Swipe right for like: can non-arthouse foreign films succeed in Britain?

A look at Polish romcom Planeta Singli, plus Thai director Apichatpong Weerasethakul’s Cemetary of Splendour.

By Ryan Gilbey

It’s rare for a foreign-language film to get distribution in Britain unless there is a whiff of the art house about it. The rationale must be that there is already enough genre cinema produced in the UK and US to satisfy demand: releasing a Polish Richard Curtis-style romcom here when the real thing is readily available would surely be a case of bringing coals to Newcastle, or brioche to Notting Hill.

The success of Planeta Singli, which happens to be a Polish Richard Curtis-style romcom, suggests otherwise. It opened in Britain last month and became an invisible hit.
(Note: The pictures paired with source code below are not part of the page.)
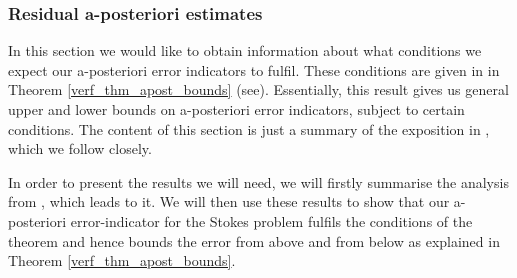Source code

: \documentclass[12pt,a4paper]{article}
\theoremstyle{definition}
\begin{document}
\subsubsection{Residual a-posteriori estimates}
In this section we would like to obtain information about what conditions we expect our a-posteriori error indicators to fulfil.  These conditions are given in in Theorem \ref{verf_thm_apost_bounds} (see\cite[Theorem 4.7]{verfurth2013posteriori}).  Essentially, this result gives us general upper and lower bounds on a-posteriori error indicators, subject to certain conditions.  The content of this section is just a summary of the exposition in  \cite[\S 4.1.4]{verfurth2013posteriori}, which we follow closely.  

In order to present the results we will need, we will firstly summarise the analysis from \cite{verfurth2013posteriori}, which leads to it.  We will then use these results to show that our a-posteriori error-indicator for the Stokes problem fulfils the conditions of the theorem and hence bounds the error from above and from below as explained in Theorem \ref{verf_thm_apost_bounds}.  
\end{document}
Like the Bollywood spectaculars that are marketed directly to Asian audiences, the film was sold straight to this country’s Polish community. Enough people turned out to give it an impressive £163,000 gross in its first ten days. I can see why. The picture is idiosyncratic enough to be distinctive but its slickness makes it right at home in the multiplex. It’s Polish with polish.

The plot revolves around a dating app, making the film possibly the first fully fledged Tinder romcom. Ania (Agnieszka Wiedlocha), a music teacher, signs up to the “Planet Single” app but when her date fails to show, Tomek (Maciej Stuhr) leaps opportunistically into the breach, having spied her from across the restaurant. Tomek is the obnoxious presenter of a late-night TV show specialising in battle-of-the-sexes comedy performed by puppets. When he turns this faltering date into comic material, complete with an Ania puppet, his boss demands that her dating exploits become a regular fixture. Ania’s school will get a new piano so long as she reports back about every disastrous date she has. But there’s a get-out clause: should she fall in love, she’s off the hook.

This represents only a small slice of narrative in a movie that is full of incident, from the mischievous teenager using the app to drive a wedge between her father and stepmother to the brouhaha when Ania’s pupils have to share the gym with the boisterous volleyball class. After a slow start in which the film has trouble liberating the characters from their smartphones, the Slovenian director Mitja Okorn skilfully juggles the mounting plotlines. There’s an inevitable sense of overkill – Planeta Singli has three endings, including an outrageously corny musical number, as it races to find a romantic match for each character from the leads down to the lowliest extra. As Okorn recently pointed out in a Q&A, only the nerdy film critic is left alone at the end. What a cheek. Despite that, I’m swiping right on this one.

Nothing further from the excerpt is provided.